Motivated by the aforementioned works, this article extends the application of LPSM for solving non-linear FIDEs in the Volterra sense, as shown in the underlying form.

$${\mathfrak{D}}_t^{\alpha }u\left(t\right)=f\left(t\right)+{\int }_0^{t}k\left(x,t\right)g\left(u\left(x\right)\right)dx, \alpha \in \left(\mathrm{0,1}\right], t\ge 0,$$

(1)

where $\alpha$, is the parameter defining the Caputo-FD, the functions $f\left(t\right)$, $k\left(x,t\right)$ are continuous real-valued functions, and $g\left(u\left(x\right)\right)$, is the non-linear function of $u\left(x\right).$ In the Volterra sense, the solution of FIDEs is crucial for describing the pattern of linear and non-linear physical phenomena, particularly, the phenomena excited in harmony or to evaluate the probabilistic response of randomly-excited analytical models, the dynamics of nuclear reactors, and so forth. A functional expansion of a dynamic, nonlinear, and time-invariant functional is referred to as Volterra Series.
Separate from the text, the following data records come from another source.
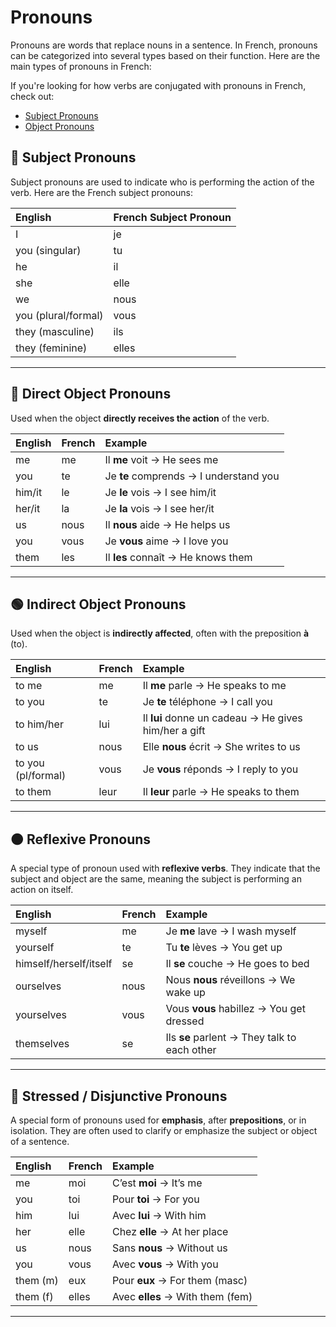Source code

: ﻿# Pronouns

Pronouns are words that replace nouns in a sentence. In French, pronouns can be categorized into several types based on
their function. Here are the main types of pronouns in French:

If you're looking for how verbs are conjugated with pronouns in French, check
out:

- [Subject Pronouns](./verbs.md)
- [Object Pronouns](./verbs.md#how-verbs-are-conjugated-with-object-pronouns)

## 📌 Subject Pronouns

Subject pronouns are used to indicate who is performing the action of the verb. Here are the French subject pronouns:

| English             | French Subject Pronoun |
|:--------------------|:-----------------------|
| I                   | je                     |
| you (singular)      | tu                     |
| he                  | il                     |
| she                 | elle                   |
| we                  | nous                   |
| you (plural/formal) | vous                   |
| they (masculine)    | ils                    |
| they (feminine)     | elles                  |

---

## 🔵 Direct Object Pronouns

Used when the object **directly receives the action** of the verb.

| English | French | Example                                |
|:--------|:-------|:---------------------------------------|
| me      | me     | Il **me** voit → He sees me            |
| you     | te     | Je **te** comprends → I understand you |
| him/it  | le     | Je **le** vois → I see him/it          |
| her/it  | la     | Je **la** vois → I see her/it          |
| us      | nous   | Il **nous** aide → He helps us         |
| you     | vous   | Je **vous** aime → I love you          |
| them    | les    | Il **les** connaît → He knows them     |

---

## 🟢 Indirect Object Pronouns

Used when the object is **indirectly affected**, often with the preposition **à** (to).

| English            | French | Example                                              |
|:-------------------|:-------|:-----------------------------------------------------|
| to me              | me     | Il **me** parle → He speaks to me                    |
| to you             | te     | Je **te** téléphone → I call you                     |
| to him/her         | lui    | Il **lui** donne un cadeau → He gives him/her a gift |
| to us              | nous   | Elle **nous** écrit → She writes to us               |
| to you (pl/formal) | vous   | Je **vous** réponds → I reply to you                 |
| to them            | leur   | Il **leur** parle → He speaks to them                |

---

## 🟠 Reflexive Pronouns

A special type of pronoun used with **reflexive verbs**. They indicate that the subject and object are the same, meaning
the subject is performing an action on itself.

| English                | French | Example                                      |
|:-----------------------|:-------|:---------------------------------------------|
| myself                 | me     | Je **me** lave → I wash myself               |
| yourself               | te     | Tu **te** lèves → You get up                 |
| himself/herself/itself | se     | Il **se** couche → He goes to bed            |
| ourselves              | nous   | Nous **nous** réveillons → We wake up        |
| yourselves             | vous   | Vous **vous** habillez → You get dressed     |
| themselves             | se     | Ils **se** parlent → They talk to each other |

---

## 🔴 Stressed / Disjunctive Pronouns

A special form of pronouns used for **emphasis**, after **prepositions**, or in isolation. They are often used to
clarify or emphasize the subject or object of a sentence.

| English  | French | Example                          |
|:---------|:-------|:---------------------------------|
| me       | moi    | C’est **moi** → It’s me          |
| you      | toi    | Pour **toi** → For you           |
| him      | lui    | Avec **lui** → With him          |
| her      | elle   | Chez **elle** → At her place     |
| us       | nous   | Sans **nous** → Without us       |
| you      | vous   | Avec **vous** → With you         |
| them (m) | eux    | Pour **eux** → For them (masc)   |
| them (f) | elles  | Avec **elles** → With them (fem) |

---

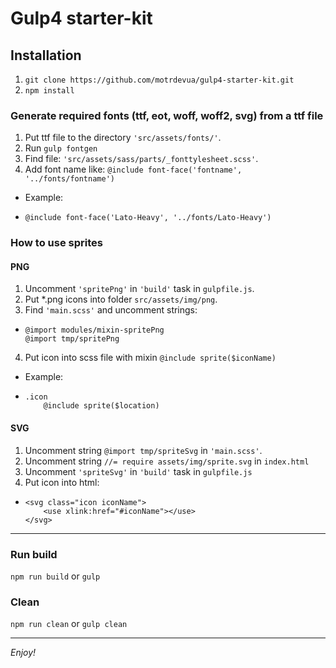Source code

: # Gulp4 starter-kit

## Installation

1.  `git clone https://github.com/motrdevua/gulp4-starter-kit.git`
2.  `npm install`

### Generate required fonts (ttf, eot, woff, woff2, svg) from a ttf file

1.  Put ttf file to the directory `'src/assets/fonts/'`.
2.  Run `gulp fontgen`
3.  Find file: `'src/assets/sass/parts/_fonttylesheet.scss'`.
4.  Add font name like: `@include font-face('fontname', '../fonts/fontname')`

-   Example:
-     @include font-face('Lato-Heavy', '../fonts/Lato-Heavy')

### How to use sprites

#### PNG

1.  Uncomment `'spritePng'` in `'build'` task in `gulpfile.js`.
2.  Put *.png icons into folder `src/assets/img/png`.
3.  Find `'main.scss'` and uncomment strings:
-     @import modules/mixin-spritePng
      @import tmp/spritePng
4.  Put icon into scss file with mixin `@include sprite($iconName)`

- Example: 
-     .icon
          @include sprite($location)

#### SVG

1.  Uncomment string `@import tmp/spriteSvg` in `'main.scss'`.
2.  Uncomment string `//= require assets/img/sprite.svg` in `index.html`
3.  Uncomment `'spriteSvg'` in `'build'` task in `gulpfile.js`
4.  Put icon into html:
-     <svg class="icon iconName">
          <use xlink:href="#iconName"></use>
      </svg>

---

### Run build

`npm run build` or `gulp`

### Clean

`npm run clean` or `gulp clean`

---

_Enjoy!_
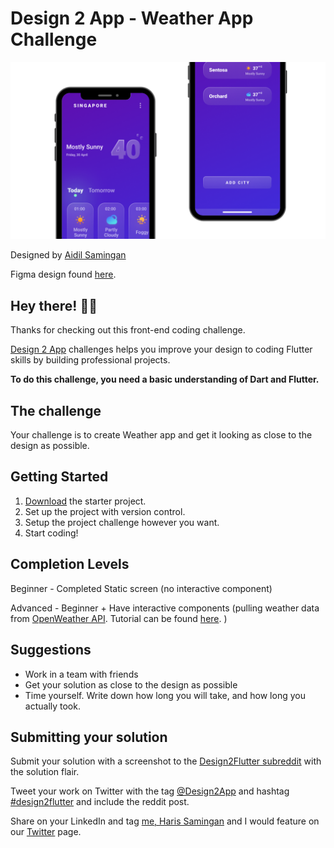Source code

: # Design 2 App - Weather App Challenge

![travel app](assets/screenshots/thumbnail.png)

Designed by [Aidil Samingan](https://www.linkedin.com/in/aidilsamingan/)

Figma design found [here](https://gum.co/RyUPy).

## Hey there! 👋😁

Thanks for checking out this front-end coding challenge.

[Design 2 App](https://www.reddit.com/r/Design2Flutter/) challenges helps you improve your design to coding Flutter skills by building professional projects.

**To do this challenge, you need a basic understanding of Dart and Flutter.**

## The challenge

Your challenge is to create Weather app and get it looking as close to the design as possible.

## Getting Started

1. [Download](https://github.com/happyharis/weather_app_challenge/archive/refs/heads/master.zip) the starter project.
2. Set up the project with version control.
3. Setup the project challenge however you want.
4. Start coding!

## Completion Levels

Beginner - Completed Static screen (no interactive component)

Advanced - Beginner + Have interactive components (pulling weather data from [OpenWeather API](https://openweathermap.org/api). Tutorial can be found [here](https://medium.com/flutter-community/flutter-weather-app-using-provider-c168d59af837). )

## Suggestions

- Work in a team with friends
- Get your solution as close to the design as possible
- Time yourself. Write down how long you will take, and how long you actually took.

## Submitting your solution

Submit your solution with a screenshot to the [Design2Flutter subreddit](https://www.reddit.com/r/Design2Flutter/) with the solution flair.

Tweet your work on Twitter with the tag [@Design2App](https://twitter.com/Design2Flutter) and hashtag [#design2flutter](https://twitter.com/search?q=%23design2flutter&src=typeahead_click) and include the reddit post.

Share on your LinkedIn and tag [me, Haris Samingan](https://www.linkedin.com/in/haris-samingan-7889b9140/) and I would feature on our [Twitter](https://twitter.com/Design2Flutter) page.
The main contribution of this work is to design a modern modified algorithm to generate the analytic-approximate solutions of the non-linear fractional Volterra integro–differential equation (FVIDE) in the framework of employing Caputo-FD. This kind of FD is chosen in the present analysis due to its simplicity in handling both linear and non-linear FIDEs and its compatibility with initial conditions, that is; when solving FDEs or FIDEs, initial conditions are often involved. As well, the Caputo-FD handles initial conditions naturally and allows for a direct and consistent incorporation of these conditions into the formulation of the problem. Furthermore, it satisfies the causality property, which means that the value of FD at a particular time depends only on the values of the function up to that time. This property aligns well with the physical interpretation of FDs in many applications, where the current behavior of a system depends on its history. The principle of exploring approximate solutions is discussed. The remaining sections of this work are structured as follows: In section two, some elementary results of FC theory and LT features are presented. Next, a modified LFPS algorithm to examine and establish the approximate solution of the target model (1) is presented in section three. In section four, the simplicity, potential, and accuracy of the recommended scheme are provided by two non-linear FVIDEs with appropriate initial conditions. Toward the end, some concluding remarks are drawn in the last section.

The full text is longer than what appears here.